Commentary by Eoin Treacy

Trump Ties Brazil, Argentina Steel Tariffs to U.S. Farm Woes

This article by Brendan Murray and Joe Deaux for Bloomberg may be of interest to subscribers. Here is a section:

Linking his trade agenda with his Fed criticism in an early morning tweet, he said the two South American countries “have been presiding over a massive devaluation of their currencies, which is not good for our farmers.”

The president’s action amounts to retaliation against two nations that have become alternative suppliers of soybeans and other agricultural products to China, grabbing market share away from the U.S. Rural voters, including farmers, are a key constituency for Trump as he heads into the 2020 presidential elections.
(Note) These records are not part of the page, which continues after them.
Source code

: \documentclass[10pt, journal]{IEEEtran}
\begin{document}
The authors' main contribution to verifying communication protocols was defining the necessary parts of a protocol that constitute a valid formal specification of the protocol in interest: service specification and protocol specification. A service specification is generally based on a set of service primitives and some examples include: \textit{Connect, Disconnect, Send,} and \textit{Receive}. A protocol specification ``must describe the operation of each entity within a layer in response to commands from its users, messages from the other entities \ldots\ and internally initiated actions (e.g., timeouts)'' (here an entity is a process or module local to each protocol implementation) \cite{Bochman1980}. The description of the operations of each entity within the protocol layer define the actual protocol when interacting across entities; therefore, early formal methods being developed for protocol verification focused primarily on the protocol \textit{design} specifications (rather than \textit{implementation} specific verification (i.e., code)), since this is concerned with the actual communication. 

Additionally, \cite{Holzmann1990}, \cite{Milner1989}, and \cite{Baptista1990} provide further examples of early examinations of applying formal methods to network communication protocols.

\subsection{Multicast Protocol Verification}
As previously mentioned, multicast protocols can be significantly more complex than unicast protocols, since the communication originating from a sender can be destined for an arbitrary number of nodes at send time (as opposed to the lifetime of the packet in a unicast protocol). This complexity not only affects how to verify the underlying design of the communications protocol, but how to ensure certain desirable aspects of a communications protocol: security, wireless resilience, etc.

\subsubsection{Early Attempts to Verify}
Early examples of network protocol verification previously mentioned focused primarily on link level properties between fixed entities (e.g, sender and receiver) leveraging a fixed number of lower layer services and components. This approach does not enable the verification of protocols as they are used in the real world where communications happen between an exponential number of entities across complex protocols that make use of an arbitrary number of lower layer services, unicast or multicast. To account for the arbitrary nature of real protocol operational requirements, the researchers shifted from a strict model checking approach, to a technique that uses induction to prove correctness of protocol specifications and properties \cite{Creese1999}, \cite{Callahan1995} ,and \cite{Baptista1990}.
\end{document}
While the steel tariffs could crimp trade, the Latin American countries gain much more shipping crops to Chinese buyers. In the first 10 months of the year, Brazil has shipped $25.5 billion in farm products including soybeans and pork to China. That’s more than 10 times the value of steel and iron product sold to the U.S.

Eoin Treacy's view -

This action is as much about the persistent strength of the Dollar as it is about pandering to farm voters in swing states. The US Dollar has been trending higher against the vast majority of international currencies for the last few years. The growth differential the USA has enjoyed has been one factor in that strength but the Fed’s policy of balance sheet contraction and hiking interest rates was more important.